Antes da acusação da Smartmatic, a Reuters já tinha dito que havia indícios gritantes de fraude eleitoral. A agência diz ter visto documentos oficiais da comissão eleitoral, segundo os quais às 17h30 de domingo tinham votado apenas 3,7 milhões de eleitores. Para se chegar aos oito milhões anunciados pela comissão venezuelana, seria preciso que mais de quatro milhões de pessoas tivessem votado nos últimos 90 minutos em que as secções de voto estiveram abertas.

Depois da conferência de imprensa do presidente executivo da Smartmatic, a procuradora-geral da Venezuela, Luisa Ortega Diaz, abriu um inquérito para investigar as acusações de fraude. Numa entrevista à CNN, a antiga apoiante de Hugo Chávez e actual opositora de Nicolás Maduro disse que o processo eleitoral de domingo foi "escandaloso" e sugeriu que "o número de eleitores provavelmente nem chega a metade do que foi anunciado". Mas a investigação da procuradora-geral pode vir a revelar-se breve – o Supremo Tribunal, constituído apenas por nomes indicados pelo Governo, já substituiu a vice-procuradora-geral escolhida por Luisa Ortega Diaz e a oposição diz que a futura Assembleia Nacional vai acabar por substituir também a procuradora-geral.

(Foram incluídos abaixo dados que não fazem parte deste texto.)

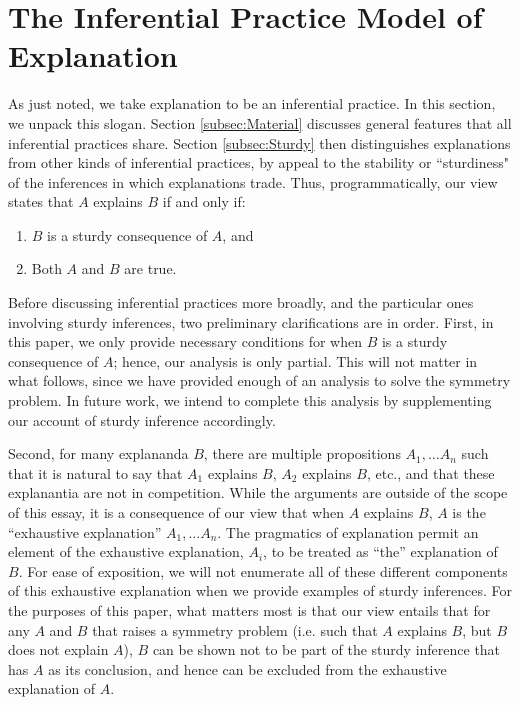 \documentclass[natbib]{svjour3}                     %
\begin{document}
\section{The Inferential Practice Model of Explanation}
\label{sec:kernel}
As just noted, we take explanation to be an inferential practice. In this section, we unpack this slogan. Section \ref{subsec:Material} discusses general features that all inferential practices share. Section \ref{subsec:Sturdy} then distinguishes explanations from other kinds of inferential practices, by appeal to the stability or ``sturdiness" of the inferences in which explanations trade. Thus, programmatically, our view states that $A$ explains $B$ if and only if:

\begin{enumerate}
\item $B$ is a sturdy consequence of $A$, and 
\item Both $A$ and $B$ are true.
\end{enumerate}

Before discussing inferential practices more broadly, and the particular ones involving sturdy inferences, two preliminary clarifications are in order. First,  in this paper, we only provide necessary conditions for when $B$ is a sturdy consequence of $A$; hence, our analysis is only partial. This will not matter in what follows, since we have provided enough of an analysis to solve the symmetry problem. In future work, we intend to complete this analysis by supplementing our account of sturdy inference accordingly. 

Second, for many explananda $B$, there are multiple propositions $A_1, \ldots A_n$­ such that it is natural to say that $A_1$ explains $B$, $A_2$ explains $B$, etc., and that these explanantia are not in competition. While the arguments are outside of the scope of this essay, it is a consequence of our view that when $A$ explains $B$, $A$ is the ``exhaustive explanation'' $A_1, \ldots A_n$.  The pragmatics of explanation permit an element of the exhaustive explanation, $A_i$, to be treated as ``the'' explanation of $B$. For ease of exposition, we will not enumerate all of these different components of this exhaustive explanation when we provide examples of sturdy inferences. For the purposes of this paper, what matters most is that our view entails that for any $A$ and $B$ that raises a symmetry problem (i.e. such that $A$ explains $B$, but $B$ does not explain $A$), $B$ can be shown not to be part of the sturdy inference that has $A$ as its conclusion, and hence can be excluded from the exhaustive explanation of $A$.
\end{document}
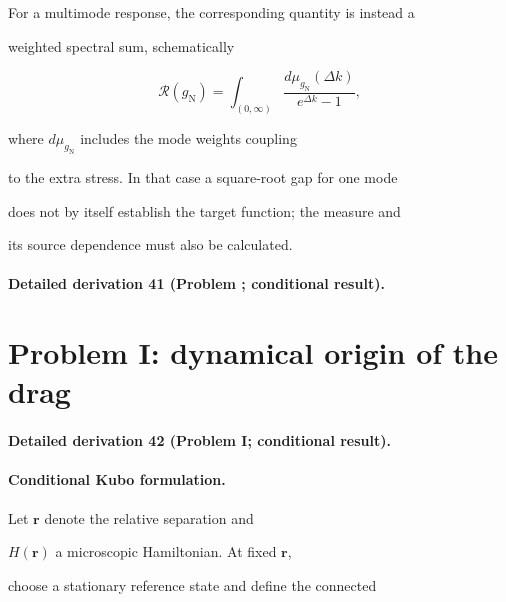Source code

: For a multimode response, the corresponding quantity is instead a

weighted spectral sum, schematically

\[

\mathcal R(g_{\mathrm N})

=

\int_{(0,\infty)}

\frac{d\mu_{g_{\mathrm N}}(\Delta k)}

     {e^{\Delta k}-1},

\]

where \(d\mu_{g_{\mathrm N}}\) includes the mode weights coupling

to the extra stress. In that case a square-root gap for one mode

does not by itself establish the target function; the measure and

its source dependence must also be calculated.



\paragraph{Detailed derivation 41 (Problem ; conditional result).} \label{ref:detail-40} %



\section{Problem I: dynamical origin of the drag}

\label{sec:status-I}



\paragraph{Detailed derivation 42 (Problem I; conditional result).} \label{ref:detail-41} %



\paragraph{Conditional Kubo formulation.}

Let \(\mathbf r\) denote the relative separation and

\(H(\mathbf r)\) a microscopic Hamiltonian. At fixed \(\mathbf r\),

choose a stationary reference state and define the connected

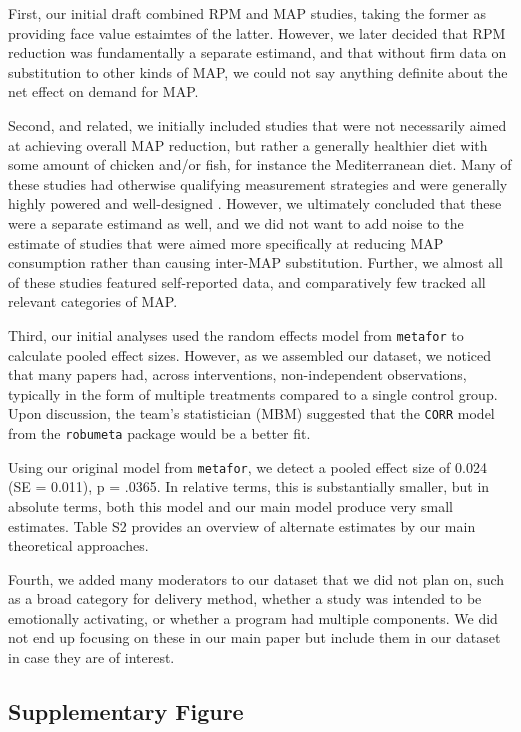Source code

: \documentclass[sn-nature,referee,pdflatex]{sn-jnl}
\begin{document}
First, our initial draft combined RPM and MAP studies, taking the former
as providing face value estaimtes of the latter. However, we later
decided that RPM reduction was fundamentally a separate estimand, and
that without firm data on substitution to other kinds of MAP, we could
not say anything definite about the net effect on demand for MAP.

Second, and related, we initially included studies that were not
necessarily aimed at achieving overall MAP reduction, but rather a
generally healthier diet with some amount of chicken and/or fish, for
instance the Mediterranean diet. Many of these studies had otherwise
qualifying measurement strategies and were generally highly powered and
well-designed \citep{beresford2006}. However, we ultimately concluded
that these were a separate estimand as well, and we did not want to add
noise to the estimate of studies that were aimed more specifically at
reducing MAP consumption rather than causing inter-MAP substitution.
Further, we almost all of these studies featured self-reported data, and
comparatively few tracked all relevant categories of MAP.

Third, our initial analyses used the random effects model from
\texttt{metafor} to calculate pooled effect sizes. However, as we
assembled our dataset, we noticed that many papers had, across
interventions, non-independent observations, typically in the form of
multiple treatments compared to a single control group. Upon discussion,
the team's statistician (MBM) suggested that the \texttt{CORR} model
from the \texttt{robumeta} package would be a better fit.

Using our original model from \texttt{metafor}, we detect a pooled
effect size of 0.024 (SE = 0.011), p = .0365. In relative terms, this is
substantially smaller, but in absolute terms, both this model and our
main model produce very small estimates. Table S2 provides an overview
of alternate estimates by our main theoretical approaches.

Fourth, we added many moderators to our dataset that we did not plan on,
such as a broad category for delivery method, whether a study was
intended to be emotionally activating, or whether a program had multiple
components. We did not end up focusing on these in our main paper but
include them in our dataset in case they are of interest.

\subsection{Supplementary Figure}\label{sec5.2}
\end{document}
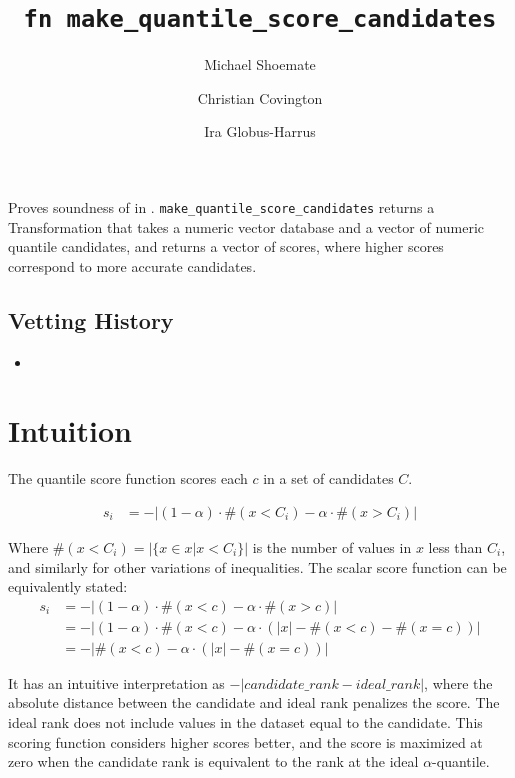 \documentclass{article}
\title{\texttt{fn make\_quantile\_score\_candidates}}
\author{Michael Shoemate \and Christian Covington \and Ira Globus-Harrus}
\begin{document}
\maketitle


\contrib

Proves soundness of 
in .
\texttt{make\_quantile\_score\_candidates} returns a Transformation that
takes a numeric vector database and a vector of numeric quantile candidates,
and returns a vector of scores, where higher scores correspond to more accurate candidates.

\subsection*{Vetting History}
\begin{itemize}
    \item {}
\end{itemize}

\section{Intuition}
The quantile score function scores each $c$ in a set of candidates $C$.

\begin{equation}
\begin{array}{rl}
    s_i &= -|(1 - \alpha) \cdot \#(x < C_i) - \alpha \cdot \#(x > C_i)|
\end{array}
\end{equation}

Where $\#(x < C_i) = |\{x \in x | x < C_i\}|$ is the number of values in $x$ less than $C_i$,
and similarly for other variations of inequalities.
The scalar score function can be equivalently stated:
\begin{align}
    s_i &= -|(1 - \alpha) \cdot \#(x < c) - \alpha \cdot \#(x > c)| \\
    &= -|(1 - \alpha) \cdot \#(x < c) - \alpha \cdot (|x| - \#(x < c) - \#(x = c))| \\
    &= -|\#(x < c) - \alpha \cdot (|x| - \#(x = c))|
\end{align}

It has an intuitive interpretation as $-|candidate\_rank - ideal\_rank|$,
where the absolute distance between the candidate and ideal rank penalizes the score.
The ideal rank does not include values in the dataset equal to the candidate.
This scoring function considers higher scores better,
and the score is maximized at zero when the candidate rank is equivalent to the rank at the ideal $\alpha$-quantile.
\end{document}
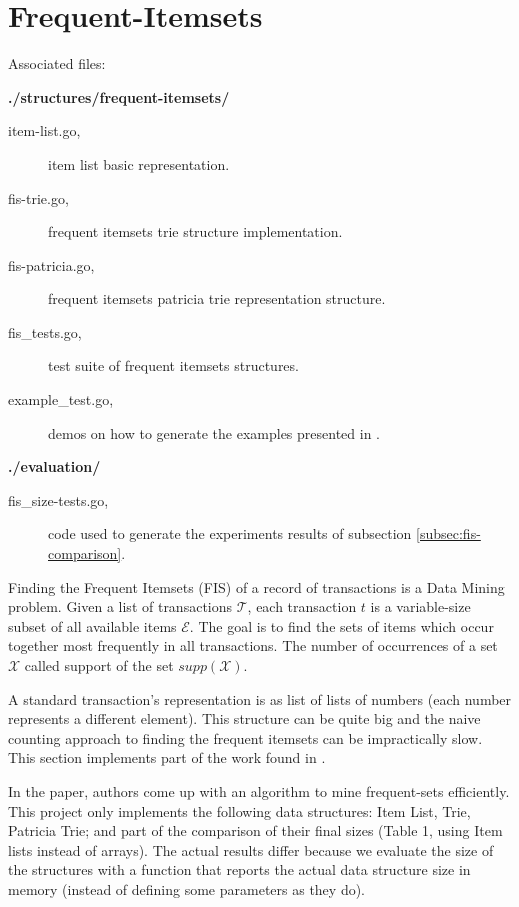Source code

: \documentclass[a4paper,10pt,table,xcdraw]{article}
\begin{document}
\section{Frequent-Itemsets}
\label{sec:fis}

Associated files:

\textbf{./structures/frequent-itemsets/}
\begin{description}
\item [\hspace{10mm} item-list.go,] item list basic representation.
\item [\hspace{10mm} fis-trie.go,] frequent itemsets trie  structure implementation.
\item [\hspace{10mm} fis-patricia.go,] frequent itemsets patricia trie representation structure.
\item [\hspace{10mm} fis\_tests.go,] test suite of frequent itemsets structures.
\item [\hspace{10mm} example\_test.go,] demos on how to generate the examples presented in \cite{Pietracaprina2003}.
\end{description}
\textbf{./evaluation/}
\begin{description}
\item [\hspace{10mm} fis\_size-tests.go,] code used to generate the experiments results of subsection \ref{subsec:fis-comparison}.
\end{description}


Finding the Frequent Itemsets (FIS) of a record of transactions is a Data Mining problem. Given a list of transactions $\mathcal{T}$, each transaction $t$ is a variable-size subset of all available items $\mathcal{E}$. The goal is to find the sets of items which occur together most frequently in all transactions. The number of occurrences of a set $\mathcal{X}$ called support of the set $supp(\mathcal{X})$.

A standard transaction's representation is as list of lists of numbers (each number represents a different element). This structure can be quite big and the naive counting approach to finding the frequent itemsets can be impractically slow. This section implements part of the work found in \cite{Pietracaprina2003}.

In the paper, authors come up with an algorithm to mine frequent-sets efficiently. This project only implements the following data structures: Item List, Trie, Patricia Trie; and part of the comparison of their final sizes (Table 1, using Item lists instead of arrays). The actual results differ because we evaluate the size of the structures with a function that reports the actual data structure size in memory (instead of defining some parameters as they do).
\end{document}
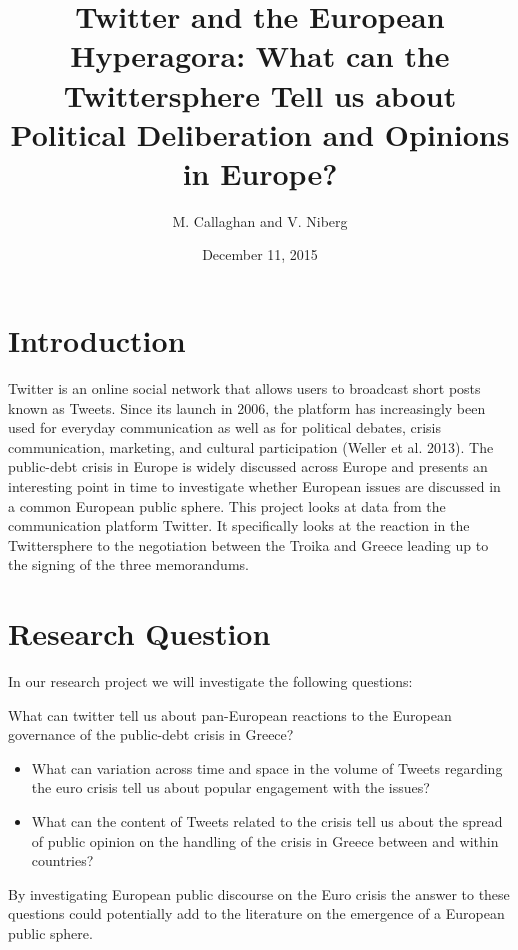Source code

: \documentclass[]{article}
\title{Twitter and the European Hyperagora: What can the Twittersphere Tell us
about Political Deliberation and Opinions in Europe?}
\author{M. Callaghan and V. Niberg}
\date{December 11, 2015}
\begin{document}
\maketitle


{
\hypersetup{linkcolor=black}
\setcounter{tocdepth}{2}
\tableofcontents
}
\newpage

\section{Introduction}\label{introduction}

Twitter is an online social network that allows users to broadcast short
posts known as Tweets. Since its launch in 2006, the platform has
increasingly been used for everyday communication as well as for
political debates, crisis communication, marketing, and cultural
participation (Weller et al. 2013). The public-debt crisis in Europe is
widely discussed across Europe and presents an interesting point in time
to investigate whether European issues are discussed in a common
European public sphere. This project looks at data from the
communication platform Twitter. It specifically looks at the reaction in
the Twittersphere to the negotiation between the Troika and Greece
leading up to the signing of the three memorandums.

\section{Research Question}\label{research-question}

In our research project we will investigate the following questions:

What can twitter tell us about pan-European reactions to the European
governance of the public-debt crisis in Greece?

\begin{itemize}
\item
  What can variation across time and space in the volume of Tweets
  regarding the euro crisis tell us about popular engagement with the
  issues?
\item
  What can the content of Tweets related to the crisis tell us about the
  spread of public opinion on the handling of the crisis in Greece
  between and within countries?
\end{itemize}

By investigating European public discourse on the Euro crisis the answer
to these questions could potentially add to the literature on the
emergence of a European public sphere.
\end{document}
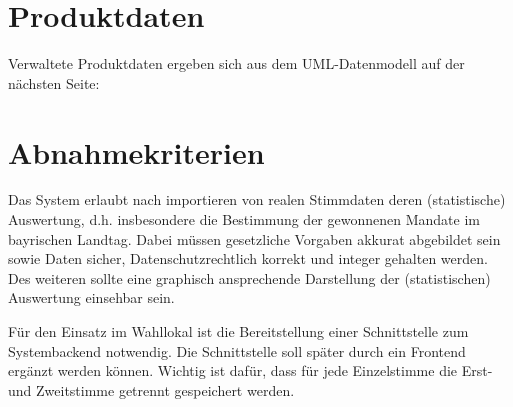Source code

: \documentclass[a4paper,12pt]{article}
\begin{document}
\section{Produktdaten}
Verwaltete Produktdaten ergeben sich aus dem UML-Datenmodell auf der nächsten Seite:
%

\begin{figure}[H]
	\centering
\end{figure}

\section{Abnahmekriterien}
Das System erlaubt nach importieren von realen Stimmdaten deren (statistische) Auswertung, d.h. 
insbesondere die Bestimmung der gewonnenen Mandate im bayrischen Landtag. Dabei müssen gesetzliche
Vorgaben akkurat abgebildet sein sowie Daten sicher, Datenschutzrechtlich korrekt und integer gehalten
werden. Des weiteren sollte eine graphisch ansprechende Darstellung der (statistischen) Auswertung
einsehbar sein. 

Für den Einsatz im Wahllokal ist die Bereitstellung einer Schnittstelle zum Systembackend notwendig. Die Schnittstelle soll später durch ein Frontend ergänzt werden können. Wichtig ist dafür, dass für jede Einzelstimme die Erst- und Zweitstimme getrennt gespeichert werden. 


%  
\end{document}
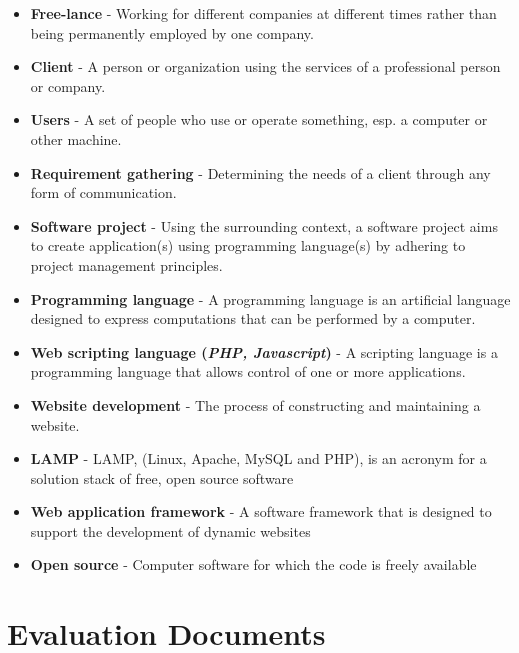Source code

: \documentclass{l3proj}
\begin{document}
\begin{itemize}
\item{\textbf{Free-lance} - Working for different companies at different times rather than being permanently employed by one company.} 
\item{\textbf{Client} - A person or organization using the services of a professional person or company.} 
\item{\textbf{Users} - A set of people who use or operate something, esp. a computer or other machine.}
\item{\textbf{Requirement gathering} - Determining the needs of a client through any form of communication.}
\item{\textbf{Software project} - Using the surrounding context, a software project aims to create application(s) using programming language(s) by adhering to project management principles.}
\item{\textbf{Programming language} - A programming language is an artificial language designed to express computations that can be performed by a computer.}
\item{\textbf{Web scripting language (\textit{PHP, Javascript})} - A scripting language is a programming language that allows control of one or more applications.}
\item{\textbf{Website development} - The process of constructing and maintaining a website.}
\item{\textbf{LAMP} - LAMP, (Linux, Apache, MySQL and PHP), is an acronym for a solution stack of free, open source software}
\item{\textbf{Web application framework} - A software framework that is designed to support the development of dynamic websites }
\item{\textbf{Open source} - Computer software for which the code is freely available }
\end{itemize}


\chapter{Evaluation Documents}
\end{document}
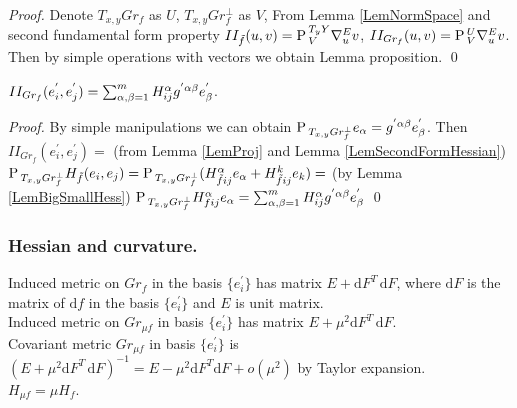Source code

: \documentclass{llncs}
\newcommand{\Proj}{\mathrm{P}{\,}}
\newcommand{\ProjNonOrth}[2]{\tensor*{\Proj}{^{#1}_{#2}}}
\newcommand{\CovariantDerivManif}[2]{\tensor*{\nabla}{^{#1}_{#2}}}
\newcommand{\Diff}{\mathrm{d}}
\begin{document}
\begin{proof}
Denote $T_{x, y}Gr_f$ as $U$, $T_{x, y}Gr_f^{\bot}$ as $V$, 
From Lemma \ref{LemNormSpace} and second fundamental form property $II_{\tilde{f}}(u, v) = \ProjNonOrth{T_yY}{V}\CovariantDerivManif{E}{u}v$, 
$II_{Gr_f}(u, v) = \ProjNonOrth{U}{V}\CovariantDerivManif{E}{u}v$. Then by simple operations with vectors we obtain Lemma proposition.
\qed
\end{proof}

\begin{lemma} \label{LemSecondHessianFormula}
$II_{Gr_f}(e_i^{'}, e_j^{'})=\sum_{\alpha, \beta=1}^{m} \tensor*{H}{^{\alpha}_i_j} \tensor*{g}{^{'}^{\alpha}^{\beta}} e_{\beta}^{'}$.
\end{lemma}

\begin{proof}
By simple manipulations we can obtain $\Proj_{T_{x, y}Gr_f^{\bot}}e_{\alpha} = \tensor*{g}{^{'}^{\alpha}^{\beta}} e_{\beta}^{'}$. 
Then $II_{Gr_f}(e_i^{'}, e_j^{'}) =$ (from Lemma \ref{LemProj} and Lemma \ref{LemSecondFormHessian}) 
$\Proj_{T_{x, y}Gr_f^{\bot}} H_{\tilde{f}}(e_i, e_j) = 
\Proj_{T_{x, y}Gr_f^{\bot}} (\tensor*{H}{_{\tilde{f}}^{\alpha}_i_j} e_{\alpha} + \tensor*{H}{^{k}_{\tilde{f}}_i_j} e_{k}) 
=$ (by Lemma \ref{LemBigSmallHess}) $\Proj_{T_{x, y}Gr_f^{\bot}} \tensor*{H}{^{\alpha}_f_i_j}e_{\alpha} 
= \sum_{\alpha, \beta=1}^{m} \tensor*{H}{^{\alpha}_i_j} \tensor*{g}{^{'}^{\alpha}^{\beta}} e_{\beta}^{'}$
\qed
\end{proof}

\subsubsection{Hessian and curvature.}

\begin{proposition} \label{PropScaled}
Induced metric on $Gr_f$ in the basis $\{ e_i^{'} \}$ has matrix $E + \Diff F^{T} \, \Diff F$, 
where $\Diff F$ is the matrix of $\Diff f$ in the basis $\{ e_i^{'} \}$ and $E$ is unit matrix.
\\
Induced metric on $Gr_{\mu f}$ in basis $\{ e_i^{'} \}$ has matrix $E + \mu^{2} \Diff F^{T} \, \Diff F$.
\\
Covariant metric $Gr_{\mu f}$ in basis $\{ e_i^{'} \}$ is $(E + \mu^{2} \Diff F^{T} \, \Diff F)^{-1}
 = E - \mu^{2} \Diff F^{T} \Diff F + o(\mu ^ {2})$ by Taylor expansion.
\\
$H_{\mu f} = \mu H_f$.
\end{proposition}
\end{document}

Empresa contestada nos EUA

A Smartmatic é uma empresa fundada em 2000 por três engenheiros venezuelanos, entre os quais Antonio Mugica. Desde cedo que foi acusada nos Estados Unidos de ser controlada pelo Governo da Venezuela, quando operava a partir da Florida. Em 2004, foi contratada pelo Governo venezuelano para fornecer máquinas de voto para o referendo sobre a presidência de Hugo Chávez, e um ano depois comprou a empresa norte-americana Sequoia Voting Systems, cujas máquinas eram usadas por essa altura nas eleições para o Congresso em 17 estados norte-americanos.

Depois de muita insistência da congressista Carolyn Maloney, do Partido Democrata, a comissão que investiga aquisições de empresas norte-americanas por empresas estrangeiras abriu um inquérito. Na altura, a Smartmatic mostrou-se totalmente disponível para colaborar na investigação, e o seu presidente afirmou que "nenhum Governo ou entidade estrangeira teve alguma vez acções" na empresa. Pouco mais de um mês depois, a Smartmatic afastou-se da investigação e anunciou a venda da Sequoia Voting Systems.

Para além das dúvidas sobre a votação de domingo passado, alguns analistas tentam ver através das manifestações e da violência nas ruas da Venezuela, para tentarem perceber o que pode Nicolás Maduro ganhar com a nova Constituinte.

A saída russa

Tal como em tantas outras questões que afectam o país, é impossível perceber para que lado vai virar o barco, mas há dois cenários em cima da mesa: ou a linha bolivariana mais rígida, liderada por Diosdado Cabello, empurra o país ainda mais para as nacionalizações e para o isolamento económico, ou Nicolás Maduro aproveita a revisão da Constituição para abrir as portas a capital estrangeiro nas empresas estatais – o que, na actual situação, significa abrir as portas principalmente a mais capital russo.

"O Governo vai tentar usar a assembleia para aceder aos mercados internacionais, realizar operações financeiras, refinanciar a dívida pública e aprovar joint ventures, mas acho que não vai conseguir. Os riscos para a reputação da Venezuela não vão melhorar, pelo contrário", disse ao Financial Times o constitucionalista José Ignacio Hernandéz, em Caracas.

Se for esse o caminho, a Assembleia Constituinte pode partir o tecto de 50% para entrada de capital estrangeiro em empresas estatais, principalmente no sector do petróleo. De acordo com a Reuters, a poderosa Rosneft russa está a tentar livrar-se dos 49,9% que tem na venezuelana Citgo (que opera nos EUA), e o controlo de empresas sedeadas na Venezuela pode vir a revelar-se uma alternativa interessante – ao mesmo tempo que entra dinheiro na Venezuela, a Rosneft escapa a possíveis problemas por causa das sanções norte-americanas.

Agora trata-se de uma corrida contra o tempo, tanto do Governo de Maduro como da oposição – o primeiro para continuar a reprimir os opositores, enquanto encontra uma saída para devolver algum poder de compra aos milhões que foram perdendo a fé na revolução, e os segundos para pressionarem a comunidade internacional a apertar o pescoço do Governo enquanto as ruas estão a ferro e fogo.